Wesley, Edgar B. NEA: The First Hundred Years. New York: Harper, 1957.
Ronald D.Cohen
National Education Association
NATIONAL EDUCATION ASSOCIATION
The National Education Association (NEA) is a nonprofit and nonpartisan professional organization made up of elementary and secondary school teachers, higher education faculty, education support professionals, school administrators, and others interested in public education. The NEA, which was founded in 1857, is the oldest and largest U.S. organization dealing with public education. The organization has more than 2.7 million members and is headquartered in Washington, D.C. The organization has approximately 565 staff members in its headquarters and regional offices. The association's budget for fiscal year 2002–03 was more than $267 million.

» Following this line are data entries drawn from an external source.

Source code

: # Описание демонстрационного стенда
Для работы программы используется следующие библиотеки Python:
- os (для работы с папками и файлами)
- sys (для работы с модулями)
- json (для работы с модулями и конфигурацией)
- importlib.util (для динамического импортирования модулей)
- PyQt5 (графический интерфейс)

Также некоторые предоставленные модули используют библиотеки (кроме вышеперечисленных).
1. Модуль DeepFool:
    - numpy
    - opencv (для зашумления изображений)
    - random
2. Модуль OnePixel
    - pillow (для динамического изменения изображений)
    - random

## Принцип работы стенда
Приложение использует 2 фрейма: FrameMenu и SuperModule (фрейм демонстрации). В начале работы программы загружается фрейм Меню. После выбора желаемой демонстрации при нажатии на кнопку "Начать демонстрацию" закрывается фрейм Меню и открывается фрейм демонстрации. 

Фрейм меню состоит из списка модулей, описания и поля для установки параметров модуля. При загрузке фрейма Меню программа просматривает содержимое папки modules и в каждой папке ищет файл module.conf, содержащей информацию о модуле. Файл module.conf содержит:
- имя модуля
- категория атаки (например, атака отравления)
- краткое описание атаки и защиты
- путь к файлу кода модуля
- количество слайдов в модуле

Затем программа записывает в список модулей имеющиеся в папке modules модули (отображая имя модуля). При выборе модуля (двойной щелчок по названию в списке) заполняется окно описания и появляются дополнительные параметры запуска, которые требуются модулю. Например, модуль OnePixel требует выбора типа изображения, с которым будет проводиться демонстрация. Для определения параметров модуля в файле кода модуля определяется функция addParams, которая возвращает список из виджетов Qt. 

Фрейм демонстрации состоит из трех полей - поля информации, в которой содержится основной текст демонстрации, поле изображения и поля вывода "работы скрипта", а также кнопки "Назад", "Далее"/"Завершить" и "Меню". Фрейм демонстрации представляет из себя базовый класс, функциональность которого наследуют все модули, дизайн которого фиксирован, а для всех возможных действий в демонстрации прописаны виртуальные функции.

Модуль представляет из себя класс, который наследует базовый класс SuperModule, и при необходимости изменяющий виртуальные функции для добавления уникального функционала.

The NEA has 51 state-level affiliates that include 50 state associations and the Federal Education Association. The more than 14,000 local NEA affiliates include approximately 800 higher education affiliates. Anyone who works for a public school district, a college or university, or any other public institution devoted primarily to education is eligible to join the NEA. It also has special membership categories for retired educators and college students studying to become teachers.

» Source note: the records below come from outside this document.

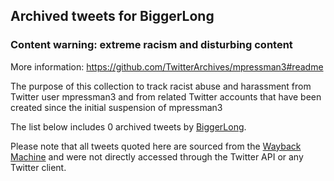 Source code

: ## Archived tweets for BiggerLong
### Content warning: extreme racism and disturbing content
More information: https://github.com/TwitterArchives/mpressman3#readme

The purpose of this collection to track racist abuse and harassment from Twitter user mpressman3 and from related Twitter accounts that have been created since the initial suspension of mpressman3

The list below includes 0 archived tweets by
[BiggerLong](https://twitter.com/BiggerLong).



Please note that all tweets quoted here are sourced from the
[Wayback Machine](https://web.archive.org) and were not directly accessed through the Twitter API or
any Twitter client.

The NEA is a volunteer-based organization supported by a network of staff at the local, state, and national levels. At the local level, NEA affiliates are active in various capacities, such as conducting professional workshops on discipline and bargaining contracts for school district employees. At the state level, NEA affiliates regularly lobby legislators for the funds for public education, campaign for higher professional standards for the teaching profession, and file legal actions to protect academic freedom. At the national level, the NEA coordinates innovative projects to restructure how learning takes place and lobbies Congress on behalf of public education.

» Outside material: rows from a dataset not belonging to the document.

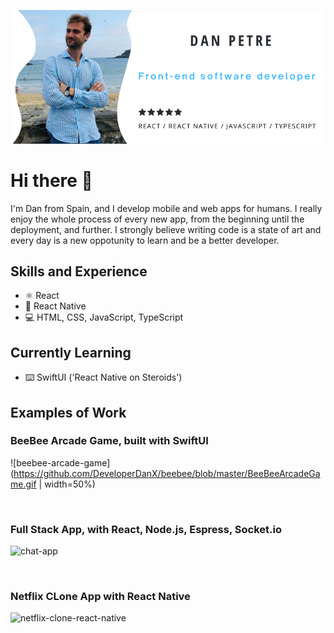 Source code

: ![DeveloperDanX](https://github.com/DeveloperDanX/DeveloperDanX/blob/main/DevelopeDanX%20github%20profile.png)

# Hi there 👋

I'm Dan from Spain, and I develop mobile and web apps for humans. I really enjoy the whole process of every new app, from the beginning until the deployment, and further. I strongly believe writing code is a state of art and every day is a new oppotunity to learn and be a better developer.

## Skills and Experience
* ⚛️ React
* 📱 React Native
* 💻 HTML, CSS, JavaScript, TypeScript

## Currently Learning
* ⌨️ SwiftUI ('React Native on Steroids')

## Examples of Work

### BeeBee Arcade Game, built with SwiftUI
![beebee-arcade-game](https://github.com/DeveloperDanX/beebee/blob/master/BeeBeeArcadeGame.gif | width=50%)

&nbsp;

### Full Stack App, with React, Node.js, Espress, Socket.io
![chat-app](https://github.com/DeveloperDanX/chat-app/blob/master/chat-app-react-socketio-node-exp.gif)

&nbsp;

### Netflix CLone App with React Native
![netflix-clone-react-native](https://github.com/DeveloperDanX/Netflix_Clone/blob/master/Netflix-App-React-Native.gif)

NEA members nationwide set association policy by meeting at their annual representative assembly every July. NEA members at the state and local levels elect the more than 9,000 assembly delegates, who, in turn, elect the top NEA officers, debate issues, and set NEA policy.
The NEA has been a vigorous opponent of efforts to privatize education through the use of tuition vouchers. It rejects the arguments of voucher advocates that vouchers improve student learning, provide meaningful parental choice, and increase educational opportunities for low-income students. Instead, the NEA contends that vouchers are costly and that they are not the panacea for the problems in public education.
The NEA has also expressed concerns about laws that allow the creation of charter schools, which are deregulated, autonomous public schools. Advocates of charter schools believe that freeing some public schools from many state and local mandates will encourage educational innovation, create greater parental involvement, and promote improvement of public education in general. The NEA, while not opposing the concept of charter schools, has lobbied for sufficient oversight of these new schools, believing that public accountability is necessary.
The election of george w. bush as president in 2000 and the gain of Republican seats in both the House and Senate in 2002 strengthened the position of voucher supporters and gave increased urgency to continuing NEA opposition. In 2003, faced with a weakening economy and the consequent tightening of state and local budgets, NEA continued to oppose the privatization of work traditionally performed by school district employees and pressed for reduced class sizes and the need to train more teachers as millions of veteran teachers neared retirement.
further readings
Berube, Maurice R. 1988. Teacher Politics: The Influence of Unions. New York: Greenwood Press.
Lieberman, Myron. 2000. The Teacher Unions: How They Sabotage Educational Reform and Why. San Francisco: Encounter Books.
National Education Association. Available online at <www.nea.org> (accessed July 28, 2003).